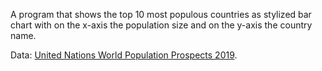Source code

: A program that shows the top 10 most populous countries as stylized bar chart with on the x-axis the population size and on the y-axis the country name.

Data: [United Nations World Population Prospects 2019](https://gist.github.com/curran/0ac4077c7fc6390f5dd33bf5c06cb5ff).
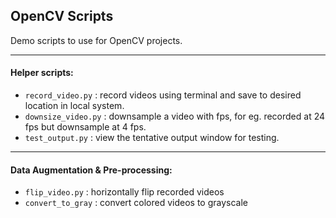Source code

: ## OpenCV Scripts

Demo scripts to use for OpenCV projects.

---

#### Helper scripts:
- `record_video.py` : record videos using terminal and save to desired location in local system.
- `downsize_video.py` : downsample a video with fps, for eg. recorded at 24 fps but downsample at 4 fps.
- `test_output.py` : view the tentative output window for testing.

---

#### Data Augmentation & Pre-processing:
- `flip_video.py` : horizontally flip recorded videos
- `convert_to_gray` : convert colored videos to grayscale
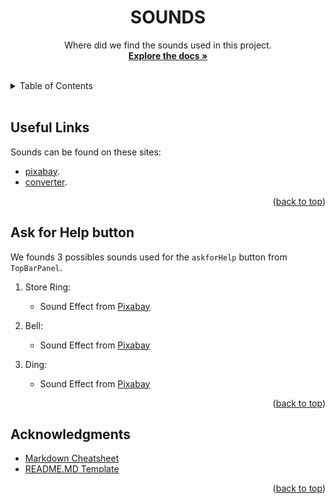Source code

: <div id="top"></div>

<!-- TITLE -->
<div align="center">
<h1 align="center">SOUNDS</h1>
  <p align="center">
Where did we find the sounds used in this project.
<br />
	<a href="https://github.com/MathysC/CyberVideo/tree/master/Docs"><strong>Explore the docs »</strong></a>
	<br />
	<br />
  </p>
</div>

 <!-- TABLE OF CONTENTS -->
 <details>
  <summary>Table of Contents</summary>
  <ol>
	<li>
	  <a href="#useful-links">Useful links</a>
	</li>
	<li>
		<a href="#ask-for-help-button">Ask for Help button</a>
	</li>
  </ol>
</details>
<br>

## Useful Links

Sounds can be found on these sites:

- [pixabay][pixabay].
- [converter][converter].

<p align="right">(<a href="#top">back to top</a>)</p>

## Ask for Help button
We founds 3 possibles sounds used for the `askforHelp` button from `TopBarPanel`.
1. Store Ring:
	- Sound Effect from <a href="https://pixabay.com/?utm_source=link-attribution&amp;utm_medium=referral&amp;utm_campaign=music&amp;utm_content=96090">Pixabay</a>

2. Bell: 
	- Sound Effect from <a href="https://pixabay.com/sound-effects/?utm_source=link-attribution&amp;utm_medium=referral&amp;utm_campaign=music&amp;utm_content=14687">Pixabay</a>

3. Ding:
	- Sound Effect from <a href="https://pixabay.com/?utm_source=link-attribution&amp;utm_medium=referral&amp;utm_campaign=music&amp;utm_content=47489">Pixabay</a>
<p align="right">(<a href="#top">back to top</a>)</p>

## Acknowledgments

- [Markdown Cheatsheet][md-url]
- [README.MD Template][readme-url]
<p align="right">(<a href="#top">back to top</a>)</p>

<!-- MARKDOWN LINKS & IMAGES -->

[md-url]: https://github.com/adam-p/markdown-here/wiki/Markdown-Cheatsheet
[readme-url]: https://github.com/othneildrew/Best-README-Template
[pixabay]: https://pixabay.com/sound-effects/
[converter]: https://convertio.co/fr/mp3-wav/

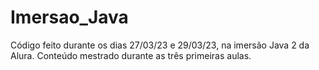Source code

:# Imersao_Java

Código feito durante os dias 27/03/23 e 29/03/23, na imersão Java 2 da Alura. Conteúdo mestrado durante as três primeiras aulas. 
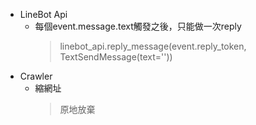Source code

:- LineBot Api
    - 每個event.message.text觸發之後，只能做一次reply
        > linebot_api.reply_message(event.reply_token, TextSendMessage(text=''))
- Crawler
    - 縮網址
        > 原地放棄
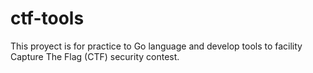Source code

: # ctf-tools
This proyect is for practice to Go language and develop tools to facility Capture The Flag (CTF) security contest.


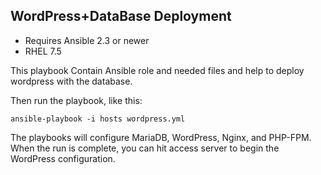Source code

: ## WordPress+DataBase Deployment

- Requires Ansible 2.3 or newer
- RHEL 7.5

This playbook Contain Ansible role and needed files and help to deploy wordpress with the database.

Then run the playbook, like this:

	ansible-playbook -i hosts wordpress.yml

The playbooks will configure MariaDB, WordPress, Nginx, and PHP-FPM. When the run
is complete, you can hit access server to begin the WordPress configuration.
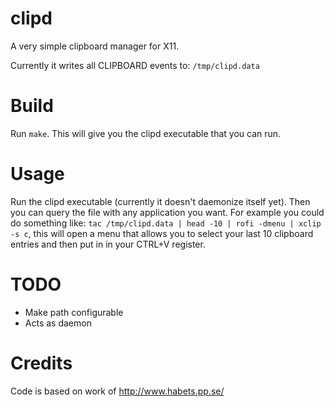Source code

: # clipd

A very simple clipboard manager for X11.

Currently it writes all CLIPBOARD events to: `/tmp/clipd.data`

# Build

Run `make`. This will give you the clipd executable that you can run.

# Usage

Run the clipd executable (currently it doesn't daemonize itself yet). Then you can query the file with any application you want. For example you could do something like: `tac /tmp/clipd.data | head -10 | rofi -dmenu | xclip -s c`, this will open a menu that allows you to select your last 10 clipboard entries and then put in in your CTRL+V register. 

# TODO

 * Make path configurable
 * Acts as daemon

# Credits

Code is based on work of http://www.habets.pp.se/
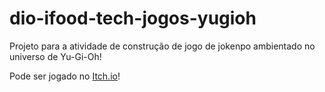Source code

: # dio-ifood-tech-jogos-yugioh
Projeto para a atividade de construção de jogo de jokenpo ambientado no universo de Yu-Gi-Oh!

Pode ser jogado no [Itch.io](https://nartojunior.itch.io/dio-yu-gi-oh-jokenpo-edition)!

■ **Work request**: The whole listing should be transcribed exactly, though its pictures must be left out.

■ **Your solution**:
Source code

: A program that shows the top 10 most populous countries as stylized bar chart with on the x-axis the population size and on the y-axis the country name.

Data: [United Nations World Population Prospects 2019](https://gist.github.com/curran/0ac4077c7fc6390f5dd33bf5c06cb5ff).
Source code

: ## OpenCV Scripts

Demo scripts to use for OpenCV projects.

---

#### Helper scripts:
- `record_video.py` : record videos using terminal and save to desired location in local system.
- `downsize_video.py` : downsample a video with fps, for eg. recorded at 24 fps but downsample at 4 fps.
- `test_output.py` : view the tentative output window for testing.

---

#### Data Augmentation & Pre-processing:
- `flip_video.py` : horizontally flip recorded videos
- `convert_to_gray` : convert colored videos to grayscale
Source code

: <div id="top"></div>

<!-- TITLE -->
<div align="center">
<h1 align="center">SOUNDS</h1>
  <p align="center">
Where did we find the sounds used in this project.
<br />
	<a href="https://github.com/MathysC/CyberVideo/tree/master/Docs"><strong>Explore the docs »</strong></a>
	<br />
	<br />
  </p>
</div>

 <!-- TABLE OF CONTENTS -->
 <details>
  <summary>Table of Contents</summary>
  <ol>
	<li>
	  <a href="#useful-links">Useful links</a>
	</li>
	<li>
		<a href="#ask-for-help-button">Ask for Help button</a>
	</li>
  </ol>
</details>
<br>

## Useful Links

Sounds can be found on these sites:

- [pixabay][pixabay].
- [converter][converter].

<p align="right">(<a href="#top">back to top</a>)</p>

## Ask for Help button
We founds 3 possibles sounds used for the `askforHelp` button from `TopBarPanel`.
1. Store Ring:
	- Sound Effect from <a href="https://pixabay.com/?utm_source=link-attribution&amp;utm_medium=referral&amp;utm_campaign=music&amp;utm_content=96090">Pixabay</a>

2. Bell: 
	- Sound Effect from <a href="https://pixabay.com/sound-effects/?utm_source=link-attribution&amp;utm_medium=referral&amp;utm_campaign=music&amp;utm_content=14687">Pixabay</a>

3. Ding:
	- Sound Effect from <a href="https://pixabay.com/?utm_source=link-attribution&amp;utm_medium=referral&amp;utm_campaign=music&amp;utm_content=47489">Pixabay</a>
<p align="right">(<a href="#top">back to top</a>)</p>

## Acknowledgments

- [Markdown Cheatsheet][md-url]
- [README.MD Template][readme-url]
<p align="right">(<a href="#top">back to top</a>)</p>

<!-- MARKDOWN LINKS & IMAGES -->

[md-url]: https://github.com/adam-p/markdown-here/wiki/Markdown-Cheatsheet
[readme-url]: https://github.com/othneildrew/Best-README-Template
[pixabay]: https://pixabay.com/sound-effects/
[converter]: https://convertio.co/fr/mp3-wav/

Source code

:# Imersao_Java

Código feito durante os dias 27/03/23 e 29/03/23, na imersão Java 2 da Alura. Conteúdo mestrado durante as três primeiras aulas. 
Source code

:- LineBot Api
    - 每個event.message.text觸發之後，只能做一次reply
        > linebot_api.reply_message(event.reply_token, TextSendMessage(text=''))
- Crawler
    - 縮網址
        > 原地放棄
Source code

: # ctf-tools
This proyect is for practice to Go language and develop tools to facility Capture The Flag (CTF) security contest.


Source code

: ## WordPress+DataBase Deployment

- Requires Ansible 2.3 or newer
- RHEL 7.5

This playbook Contain Ansible role and needed files and help to deploy wordpress with the database.

Then run the playbook, like this:

	ansible-playbook -i hosts wordpress.yml

The playbooks will configure MariaDB, WordPress, Nginx, and PHP-FPM. When the run
is complete, you can hit access server to begin the WordPress configuration.
Source code

: # clipd

A very simple clipboard manager for X11.

Currently it writes all CLIPBOARD events to: `/tmp/clipd.data`

# Build

Run `make`. This will give you the clipd executable that you can run.

# Usage

Run the clipd executable (currently it doesn't daemonize itself yet). Then you can query the file with any application you want. For example you could do something like: `tac /tmp/clipd.data | head -10 | rofi -dmenu | xclip -s c`, this will open a menu that allows you to select your last 10 clipboard entries and then put in in your CTRL+V register. 

# TODO

 * Make path configurable
 * Acts as daemon

# Credits

Code is based on work of http://www.habets.pp.se/
Source code

: # dio-ifood-tech-jogos-yugioh
Projeto para a atividade de construção de jogo de jokenpo ambientado no universo de Yu-Gi-Oh!

Pode ser jogado no [Itch.io](https://nartojunior.itch.io/dio-yu-gi-oh-jokenpo-edition)!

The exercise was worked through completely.